## INPUT FOR THIS TASK:
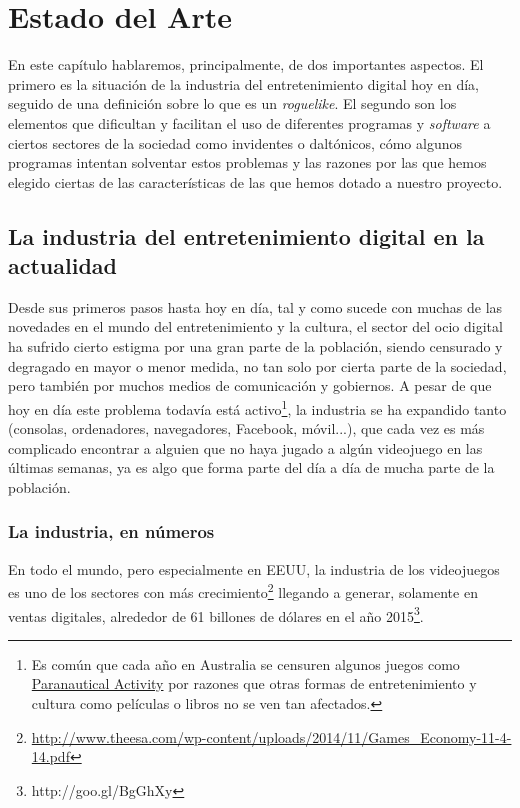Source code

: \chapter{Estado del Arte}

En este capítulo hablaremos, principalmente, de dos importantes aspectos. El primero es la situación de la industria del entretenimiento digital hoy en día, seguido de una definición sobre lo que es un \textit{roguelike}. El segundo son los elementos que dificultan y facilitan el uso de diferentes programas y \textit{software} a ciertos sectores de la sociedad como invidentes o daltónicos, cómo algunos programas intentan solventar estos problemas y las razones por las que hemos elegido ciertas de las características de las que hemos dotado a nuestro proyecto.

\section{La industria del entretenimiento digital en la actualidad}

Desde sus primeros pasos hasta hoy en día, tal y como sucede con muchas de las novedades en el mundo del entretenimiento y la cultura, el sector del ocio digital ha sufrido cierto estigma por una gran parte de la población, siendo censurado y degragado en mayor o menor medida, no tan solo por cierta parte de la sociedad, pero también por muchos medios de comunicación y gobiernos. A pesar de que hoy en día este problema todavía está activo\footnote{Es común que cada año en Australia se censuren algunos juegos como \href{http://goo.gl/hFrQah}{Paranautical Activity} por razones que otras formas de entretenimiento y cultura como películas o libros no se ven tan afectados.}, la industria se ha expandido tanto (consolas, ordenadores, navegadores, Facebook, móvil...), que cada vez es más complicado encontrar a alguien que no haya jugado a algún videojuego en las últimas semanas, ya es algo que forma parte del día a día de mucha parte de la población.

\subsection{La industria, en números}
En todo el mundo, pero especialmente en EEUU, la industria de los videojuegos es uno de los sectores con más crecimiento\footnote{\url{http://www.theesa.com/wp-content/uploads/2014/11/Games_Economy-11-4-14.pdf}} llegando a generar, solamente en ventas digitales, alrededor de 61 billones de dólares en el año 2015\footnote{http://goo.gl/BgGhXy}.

## YOUR TASK:
Word for word, give the entries back in full; the pictures do not belong in the copy.

## RESULT:
Source code

: \chapter{Estado del Arte}

En este capítulo hablaremos, principalmente, de dos importantes aspectos. El primero es la situación de la industria del entretenimiento digital hoy en día, seguido de una definición sobre lo que es un \textit{roguelike}. El segundo son los elementos que dificultan y facilitan el uso de diferentes programas y \textit{software} a ciertos sectores de la sociedad como invidentes o daltónicos, cómo algunos programas intentan solventar estos problemas y las razones por las que hemos elegido ciertas de las características de las que hemos dotado a nuestro proyecto.

\section{La industria del entretenimiento digital en la actualidad}

Desde sus primeros pasos hasta hoy en día, tal y como sucede con muchas de las novedades en el mundo del entretenimiento y la cultura, el sector del ocio digital ha sufrido cierto estigma por una gran parte de la población, siendo censurado y degragado en mayor o menor medida, no tan solo por cierta parte de la sociedad, pero también por muchos medios de comunicación y gobiernos. A pesar de que hoy en día este problema todavía está activo\footnote{Es común que cada año en Australia se censuren algunos juegos como \href{http://goo.gl/hFrQah}{Paranautical Activity} por razones que otras formas de entretenimiento y cultura como películas o libros no se ven tan afectados.}, la industria se ha expandido tanto (consolas, ordenadores, navegadores, Facebook, móvil...), que cada vez es más complicado encontrar a alguien que no haya jugado a algún videojuego en las últimas semanas, ya es algo que forma parte del día a día de mucha parte de la población.

\subsection{La industria, en números}
En todo el mundo, pero especialmente en EEUU, la industria de los videojuegos es uno de los sectores con más crecimiento\footnote{\url{http://www.theesa.com/wp-content/uploads/2014/11/Games_Economy-11-4-14.pdf}} llegando a generar, solamente en ventas digitales, alrededor de 61 billones de dólares en el año 2015\footnote{http://goo.gl/BgGhXy}.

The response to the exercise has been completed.